Exercise prompt
Search the records for the string "StaticClass" and report how many lines contain it, with nothing else.

Segment Start: Data extracts

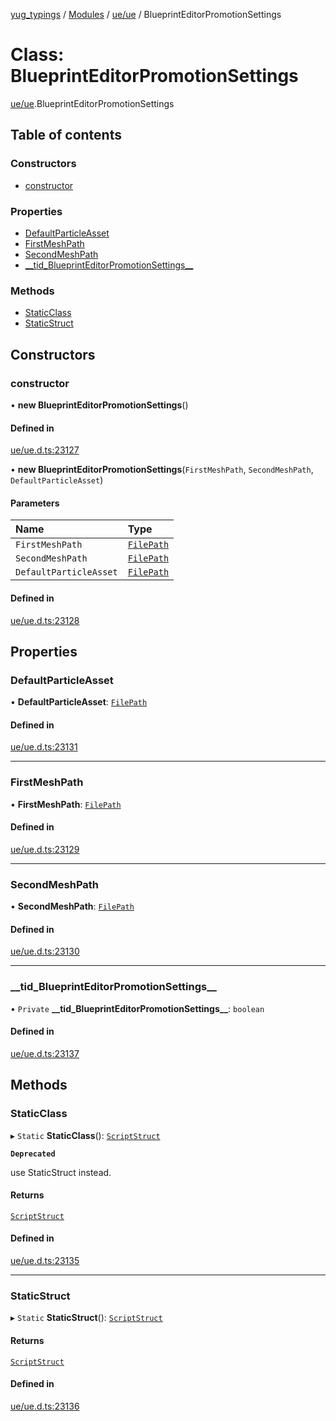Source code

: [yug_typings](../README.md) / [Modules](../modules.md) / [ue/ue](../modules/ue_ue.md) / BlueprintEditorPromotionSettings

# Class: BlueprintEditorPromotionSettings

[ue/ue](../modules/ue_ue.md).BlueprintEditorPromotionSettings

## Table of contents

### Constructors

- [constructor](ue_ue.BlueprintEditorPromotionSettings.md#constructor)

### Properties

- [DefaultParticleAsset](ue_ue.BlueprintEditorPromotionSettings.md#defaultparticleasset)
- [FirstMeshPath](ue_ue.BlueprintEditorPromotionSettings.md#firstmeshpath)
- [SecondMeshPath](ue_ue.BlueprintEditorPromotionSettings.md#secondmeshpath)
- [\_\_tid\_BlueprintEditorPromotionSettings\_\_](ue_ue.BlueprintEditorPromotionSettings.md#__tid_blueprinteditorpromotionsettings__)

### Methods

- [StaticClass](ue_ue.BlueprintEditorPromotionSettings.md#staticclass)
- [StaticStruct](ue_ue.BlueprintEditorPromotionSettings.md#staticstruct)

## Constructors

### constructor

• **new BlueprintEditorPromotionSettings**()

#### Defined in

[ue/ue.d.ts:23127](https://github.com/YugMetaverse/yug_typings/blob/25cad34/ue/ue.d.ts#L23127)

• **new BlueprintEditorPromotionSettings**(`FirstMeshPath`, `SecondMeshPath`, `DefaultParticleAsset`)

#### Parameters

| Name | Type |
| :------ | :------ |
| `FirstMeshPath` | [`FilePath`](ue_ue.FilePath.md) |
| `SecondMeshPath` | [`FilePath`](ue_ue.FilePath.md) |
| `DefaultParticleAsset` | [`FilePath`](ue_ue.FilePath.md) |

#### Defined in

[ue/ue.d.ts:23128](https://github.com/YugMetaverse/yug_typings/blob/25cad34/ue/ue.d.ts#L23128)

## Properties

### DefaultParticleAsset

• **DefaultParticleAsset**: [`FilePath`](ue_ue.FilePath.md)

#### Defined in

[ue/ue.d.ts:23131](https://github.com/YugMetaverse/yug_typings/blob/25cad34/ue/ue.d.ts#L23131)

___

### FirstMeshPath

• **FirstMeshPath**: [`FilePath`](ue_ue.FilePath.md)

#### Defined in

[ue/ue.d.ts:23129](https://github.com/YugMetaverse/yug_typings/blob/25cad34/ue/ue.d.ts#L23129)

___

### SecondMeshPath

• **SecondMeshPath**: [`FilePath`](ue_ue.FilePath.md)

#### Defined in

[ue/ue.d.ts:23130](https://github.com/YugMetaverse/yug_typings/blob/25cad34/ue/ue.d.ts#L23130)

___

### \_\_tid\_BlueprintEditorPromotionSettings\_\_

• `Private` **\_\_tid\_BlueprintEditorPromotionSettings\_\_**: `boolean`

#### Defined in

[ue/ue.d.ts:23137](https://github.com/YugMetaverse/yug_typings/blob/25cad34/ue/ue.d.ts#L23137)

## Methods

### StaticClass

▸ `Static` **StaticClass**(): [`ScriptStruct`](ue_ue.ScriptStruct.md)

**`Deprecated`**

use StaticStruct instead.

#### Returns

[`ScriptStruct`](ue_ue.ScriptStruct.md)

#### Defined in

[ue/ue.d.ts:23135](https://github.com/YugMetaverse/yug_typings/blob/25cad34/ue/ue.d.ts#L23135)

___

### StaticStruct

▸ `Static` **StaticStruct**(): [`ScriptStruct`](ue_ue.ScriptStruct.md)

#### Returns

[`ScriptStruct`](ue_ue.ScriptStruct.md)

#### Defined in

[ue/ue.d.ts:23136](https://github.com/YugMetaverse/yug_typings/blob/25cad34/ue/ue.d.ts#L23136)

Segment End: Data extracts

Problem solution
3